• Stars
    star
    192
  • Rank 200,884 (Top 4 %)
  • Language
    Python
  • License
    Other
  • Created almost 2 years ago
  • Updated 11 months ago

Reviews

There are no reviews yet. Be the first to send feedback to the community and the maintainers!

Repository Details

[CVPR 2023] Real-Time Neural Light Field on Mobile Devices

Real-Time Neural Light Field on Mobile Devices

Project | ArXiv | PDF

This repository is for the real-time neural rendering introduced in the following CVPR'23 paper:

Real-Time Neural Light Field on Mobile Devices
Junli Cao 1, Huan Wang 2, Pavlo Chemerys1, Vladislav Shakhrai1, Ju Hu1, Yun Fu 2, Denys Makoviichuk1, Sergey Tulyakov 1, Jian Ren 1

1 Snap Inc. 2 Northeastern University

Abstract

Recent efforts in Neural Rendering Fields (NeRF) have shown impressive results on novel view synthesis by utilizing implicit neural representation to represent 3D scenes. Due to the process of volumetric rendering, the inference speed for NeRF is extremely slow, limiting the application scenarios of utilizing NeRF on resource-constrained hardware, such as mobile devices. Many works have been conducted to reduce the latency of running NeRF models. However, most of them still require high-end GPU for acceleration or extra storage memory, which is all unavailable on mobile devices. Another emerging direction utilizes the neural light field (NeLF) for speedup, as only one forward pass is performed on a ray to predict the pixel color. Nevertheless, to reach a similar rendering quality as NeRF, the network in NeLF is designed with intensive computation, which is not mobile-friendly. In this work, we propose an efficient network that runs in real-time on mobile devices for neural rendering. We follow the setting of NeLF to train our network. Unlike existing works, we introduce a novel network architecture that runs efficiently on mobile devices with low latency and small size, i.e., saving 15x ~ 24x storage compared with MobileNeRF. Our model achieves high-resolution generation while maintaining real-time inference for both synthetic and real-world scenes on mobile devices, e.g., 18.04ms (iPhone 13) for rendering one 1008x756 image of real 3D scenes. Additionally, we achieve similar image quality as NeRF and better quality than MobileNeRF (PSNR 26.15 vs. 25.91 on the real-world forward-facing dataset)

Overview

This repo contains the codebases for both the teacher and student models. We use the public repo ngp_pl as the teacher for more efficient pseudo data distillation(instead of NeRF and MipNeRF as discussed in the paper).

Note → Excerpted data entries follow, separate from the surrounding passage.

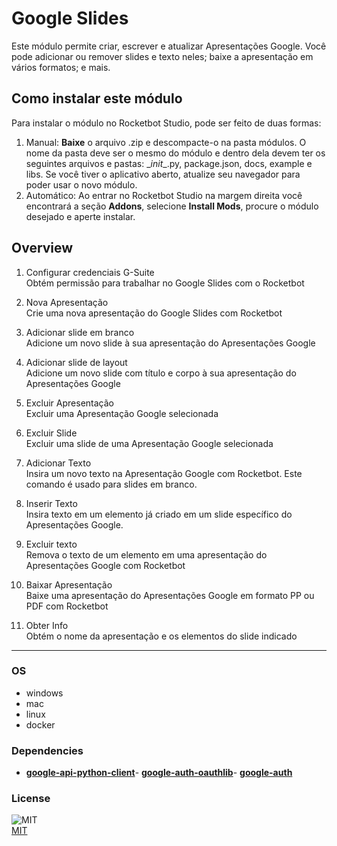 



# Google Slides
  
Este módulo permite criar, escrever e atualizar Apresentações Google. Você pode adicionar ou remover slides e texto neles; baixe a apresentação em vários formatos; e mais.  



## Como instalar este módulo
  
Para instalar o módulo no Rocketbot Studio, pode ser feito de duas formas:
1. Manual: __Baixe__ o arquivo .zip e descompacte-o na pasta módulos. O nome da pasta deve ser o mesmo do módulo e dentro dela devem ter os seguintes arquivos e pastas: \__init__.py, package.json, docs, example e libs. Se você tiver o aplicativo aberto, atualize seu navegador para poder usar o novo módulo.
2. Automático: Ao entrar no Rocketbot Studio na margem direita você encontrará a seção **Addons**, selecione **Install Mods**, procure o módulo desejado e aperte instalar.  


## Overview


1. Configurar credenciais G-Suite  
Obtém permissão para trabalhar no Google Slides com o Rocketbot

2. Nova Apresentação  
Crie uma nova apresentação do Google Slides com Rocketbot

3. Adicionar slide em branco  
Adicione um novo slide à sua apresentação do Apresentações Google

4. Adicionar slide de layout  
Adicione um novo slide com título e corpo à sua apresentação do Apresentações Google

5. Excluir Apresentação  
Excluir uma Apresentação Google selecionada

6. Excluir Slide  
Excluir uma slide de uma Apresentação Google selecionada

7. Adicionar Texto  
Insira um novo texto na Apresentação Google com Rocketbot. Este comando é usado para slides em branco.

8. Inserir Texto  
Insira texto em um elemento já criado em um slide específico do Apresentações Google.

9. Excluir texto  
Remova o texto de um elemento em uma apresentação do Apresentações Google com Rocketbot

10. Baixar Apresentação  
Baixe uma apresentação do Apresentações Google em formato PP ou PDF com Rocketbot

11. Obter Info  
Obtém o nome da apresentação e os elementos do slide indicado  




----
### OS

- windows
- mac
- linux
- docker

### Dependencies
- [**google-api-python-client**](https://pypi.org/project/google-api-python-client/)- [**google-auth-oauthlib**](https://pypi.org/project/google-auth-oauthlib/)- [**google-auth**](https://pypi.org/project/google-auth/)
### License
  
![MIT](https://camo.githubusercontent.com/107590fac8cbd65071396bb4d04040f76cde5bde/687474703a2f2f696d672e736869656c64732e696f2f3a6c6963656e73652d6d69742d626c75652e7376673f7374796c653d666c61742d737175617265)  
[MIT](http://opensource.org/licenses/mit-license.ph)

Observed differences between ngp and NeRF teacher:

  1. the training with ngp_pl should be less than 15 mins with 4 GPUs and pseudo data distillation for 10k images is less than 2 hours with single GPU.
  2. ngp renders high quality synthetic scenes than NeRF
  3. no space contraction techniques were employed in ngp, thus having a inferior performance on real-world scenes

Installation

conda virtual environment is recommended. The experiments were conducted on 4 Nvidia V100 GPUs. Training on one GPU should work but takes longer to converge.

MobileR2L

git clone https://github.com/snap-research/MobileR2L.git

cd MobileR2L

conda create -n r2l python==3.9
conda activate r2l
conda install pip

pip install torch torchvision torchaudio
pip install -r requirements.txt 

conda deactivate

NGP_PL

cd model/teacher/ngp_pl

# create the conda env
conda create -n ngp_pl python==3.9
conda activate ngp_pl
conda install pip

# install torch with cuda 116
pip install torch==1.13.1+cu116 torchvision==0.14.1+cu116 torchaudio==0.13.1 --extra-index-url https://download.pytorch.org/whl/cu116

# install tiny-cuda-nn
pip install git+https://github.com/NVlabs/tiny-cuda-nn/#subdirectory=bindings/torch

# install torch scatter
pip install torch-scatter -f https://data.pyg.org/whl/torch-1.13.0+${cu116}.html

# ---install apex---
git clone https://github.com/NVIDIA/apex
cd apex
# denpency for apex
pip install packaging

## if pip >= 23.1 (ref: https://pip.pypa.io/en/stable/news/#v23-1) which supports multiple `--config-settings` with the same key... 
pip install -v --disable-pip-version-check --no-cache-dir --no-build-isolation --config-settings "--build-option=--cpp_ext" --config-settings "--build-option=--cuda_ext" ./
## otherwise
# pip install -v --disable-pip-version-check --no-cache-dir --no-build-isolation --global-option="--cpp_ext" --global-option="--cuda_ext" ./
# ---end installing apex---


cd ../
# install other requirements
pip install -r requirements.txt

# build
pip install models/csrc/

# go to root
cd ../../../

Dataset

Download the example data: lego and fern

sh script/download_example_data.sh

Training the Teacher

cd model/teacher/ngp_pl

export ROOT_DIR=../../../dataset/nerf_synthetic/
python3 train.py \
     --root_dir $ROOT_DIR/lego \
     --exp_name lego\
     --num_epochs 30 --batch_size 16384 --lr 2e-2 --eval_lpips --num_gpu 4 

or running the bash script

sh benchmarking/benchmark_synthetic_nerf.sh lego

Once we have the teacher trained(checkpoints saved already), we can start to generate the pseudo data for MobileR2L. Depending your disk storage, the number of pseudo images could range from 2,000 to 10,000(performance varies!). Here, we set the number to 5000.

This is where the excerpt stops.